ASSIGNMENT —
Give back all of the records exactly.

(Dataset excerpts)

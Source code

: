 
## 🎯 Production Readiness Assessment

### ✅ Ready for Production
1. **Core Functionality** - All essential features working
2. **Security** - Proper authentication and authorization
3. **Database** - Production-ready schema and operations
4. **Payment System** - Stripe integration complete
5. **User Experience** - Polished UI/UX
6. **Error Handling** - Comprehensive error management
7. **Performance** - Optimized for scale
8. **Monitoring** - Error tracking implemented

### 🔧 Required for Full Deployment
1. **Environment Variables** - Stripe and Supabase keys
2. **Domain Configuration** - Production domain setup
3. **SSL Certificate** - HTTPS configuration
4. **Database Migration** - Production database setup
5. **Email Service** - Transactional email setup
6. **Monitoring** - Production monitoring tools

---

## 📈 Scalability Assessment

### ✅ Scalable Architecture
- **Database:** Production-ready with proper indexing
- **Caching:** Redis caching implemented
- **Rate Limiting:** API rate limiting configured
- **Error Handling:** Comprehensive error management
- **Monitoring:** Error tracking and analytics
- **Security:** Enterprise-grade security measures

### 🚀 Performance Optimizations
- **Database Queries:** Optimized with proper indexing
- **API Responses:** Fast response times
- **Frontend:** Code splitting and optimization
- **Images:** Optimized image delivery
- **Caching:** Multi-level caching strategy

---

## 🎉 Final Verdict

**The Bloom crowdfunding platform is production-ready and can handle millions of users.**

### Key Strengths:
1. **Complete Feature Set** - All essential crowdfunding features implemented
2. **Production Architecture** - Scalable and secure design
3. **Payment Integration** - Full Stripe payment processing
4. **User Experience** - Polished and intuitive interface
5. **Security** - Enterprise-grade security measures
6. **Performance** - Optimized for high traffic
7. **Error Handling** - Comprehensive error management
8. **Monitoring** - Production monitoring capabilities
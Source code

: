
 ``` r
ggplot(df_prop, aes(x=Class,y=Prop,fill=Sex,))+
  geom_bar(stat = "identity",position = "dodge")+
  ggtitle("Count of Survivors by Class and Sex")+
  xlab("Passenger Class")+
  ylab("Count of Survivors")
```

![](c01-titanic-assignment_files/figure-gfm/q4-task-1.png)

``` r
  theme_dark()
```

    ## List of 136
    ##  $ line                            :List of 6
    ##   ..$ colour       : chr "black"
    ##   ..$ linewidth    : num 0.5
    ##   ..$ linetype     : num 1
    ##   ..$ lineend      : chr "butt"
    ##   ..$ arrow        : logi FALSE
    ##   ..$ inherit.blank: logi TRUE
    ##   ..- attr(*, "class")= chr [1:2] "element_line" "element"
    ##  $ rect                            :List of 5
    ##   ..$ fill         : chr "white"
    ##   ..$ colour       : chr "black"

THE COMPLETED TASK —
Source code

: 
## 🎯 Production Readiness Assessment

### ✅ Ready for Production
1. **Core Functionality** - All essential features working
2. **Security** - Proper authentication and authorization
3. **Database** - Production-ready schema and operations
4. **Payment System** - Stripe integration complete
5. **User Experience** - Polished UI/UX
6. **Error Handling** - Comprehensive error management
7. **Performance** - Optimized for scale
8. **Monitoring** - Error tracking implemented

### 🔧 Required for Full Deployment
1. **Environment Variables** - Stripe and Supabase keys
2. **Domain Configuration** - Production domain setup
3. **SSL Certificate** - HTTPS configuration
4. **Database Migration** - Production database setup
5. **Email Service** - Transactional email setup
6. **Monitoring** - Production monitoring tools

---

## 📈 Scalability Assessment

### ✅ Scalable Architecture
- **Database:** Production-ready with proper indexing
- **Caching:** Redis caching implemented
- **Rate Limiting:** API rate limiting configured
- **Error Handling:** Comprehensive error management
- **Monitoring:** Error tracking and analytics
- **Security:** Enterprise-grade security measures

### 🚀 Performance Optimizations
- **Database Queries:** Optimized with proper indexing
- **API Responses:** Fast response times
- **Frontend:** Code splitting and optimization
- **Images:** Optimized image delivery
- **Caching:** Multi-level caching strategy

---

## 🎉 Final Verdict

**The Bloom crowdfunding platform is production-ready and can handle millions of users.**

### Key Strengths:
1. **Complete Feature Set** - All essential crowdfunding features implemented
2. **Production Architecture** - Scalable and secure design
3. **Payment Integration** - Full Stripe payment processing
4. **User Experience** - Polished and intuitive interface
5. **Security** - Enterprise-grade security measures
6. **Performance** - Optimized for high traffic
7. **Error Handling** - Comprehensive error management
8. **Monitoring** - Production monitoring capabilities
Source code

:
 ``` r
ggplot(df_prop, aes(x=Class,y=Prop,fill=Sex,))+
  geom_bar(stat = "identity",position = "dodge")+
  ggtitle("Count of Survivors by Class and Sex")+
  xlab("Passenger Class")+
  ylab("Count of Survivors")
```

![](c01-titanic-assignment_files/figure-gfm/q4-task-1.png)

``` r
  theme_dark()
```

    ## List of 136
    ##  $ line                            :List of 6
    ##   ..$ colour       : chr "black"
    ##   ..$ linewidth    : num 0.5
    ##   ..$ linetype     : num 1
    ##   ..$ lineend      : chr "butt"
    ##   ..$ arrow        : logi FALSE
    ##   ..$ inherit.blank: logi TRUE
    ##   ..- attr(*, "class")= chr [1:2] "element_line" "element"
    ##  $ rect                            :List of 5
    ##   ..$ fill         : chr "white"
    ##   ..$ colour       : chr "black"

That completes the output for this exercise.